▶ [Exercise goal]:
Repeat the data exactly as given below, dropping every picture.

[Excerpted records Boundary: Start]

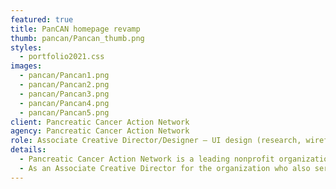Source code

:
 ```yaml
---
featured: true
title: PanCAN homepage revamp
thumb: pancan/Pancan_thumb.png
styles:
  - portfolio2021.css
images:
  - pancan/Pancan1.png
  - pancan/Pancan2.png
  - pancan/Pancan3.png
  - pancan/Pancan4.png
  - pancan/Pancan5.png
client: Pancreatic Cancer Action Network
agency: Pancreatic Cancer Action Network
role: Associate Creative Director/Designer – UI design (research, wireframing, creative direction & prototyping)
details:
  - Pancreatic Cancer Action Network is a leading nonprofit organization in its field with a well established patient support program and a great cancer research funding programs. PanCAN also works hard to advocate the need for federal research funds and for community outreach. Despite of organization’s great mission, the web presence was rather poor. It had too many elements jumbled together and people found it counterintuitive to navigate through. The challenge for this project was to understand visitors’ behaviors and find the much simplified and appealing web solution while keeping all required functionalities.
  - As an Associate Creative Director for the organization who also serves as a hands-on designer, I owned the entire visual design of this project. In collaboration with the Digital Marketing team who conducted the behavioral studies and provided datas, I participated in the research in finding good UI examples in the market. I then worked on the wireframes which was updated through many collaborative sessions. We made sure all essential information with most clickthroughs (e.g. pancreatic cancer information) can be found higher on the page while organization’s communications are viewed easily as well. Turning the approved wire into prototypes with design styles including icon, images and typography was my responsibility. I also participated in the testing stage to get the pages ready for the launch.
---
```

[Excerpted records Boundary: End]

▶ [Solution]:
Source code

:
 ```yaml
---
featured: true
title: PanCAN homepage revamp
thumb: pancan/Pancan_thumb.png
styles:
  - portfolio2021.css
images:
  - pancan/Pancan1.png
  - pancan/Pancan2.png
  - pancan/Pancan3.png
  - pancan/Pancan4.png
  - pancan/Pancan5.png
client: Pancreatic Cancer Action Network
agency: Pancreatic Cancer Action Network
role: Associate Creative Director/Designer – UI design (research, wireframing, creative direction & prototyping)
details:
  - Pancreatic Cancer Action Network is a leading nonprofit organization in its field with a well established patient support program and a great cancer research funding programs. PanCAN also works hard to advocate the need for federal research funds and for community outreach. Despite of organization’s great mission, the web presence was rather poor. It had too many elements jumbled together and people found it counterintuitive to navigate through. The challenge for this project was to understand visitors’ behaviors and find the much simplified and appealing web solution while keeping all required functionalities.
  - As an Associate Creative Director for the organization who also serves as a hands-on designer, I owned the entire visual design of this project. In collaboration with the Digital Marketing team who conducted the behavioral studies and provided datas, I participated in the research in finding good UI examples in the market. I then worked on the wireframes which was updated through many collaborative sessions. We made sure all essential information with most clickthroughs (e.g. pancreatic cancer information) can be found higher on the page while organization’s communications are viewed easily as well. Turning the approved wire into prototypes with design styles including icon, images and typography was my responsibility. I also participated in the testing stage to get the pages ready for the launch.
---
```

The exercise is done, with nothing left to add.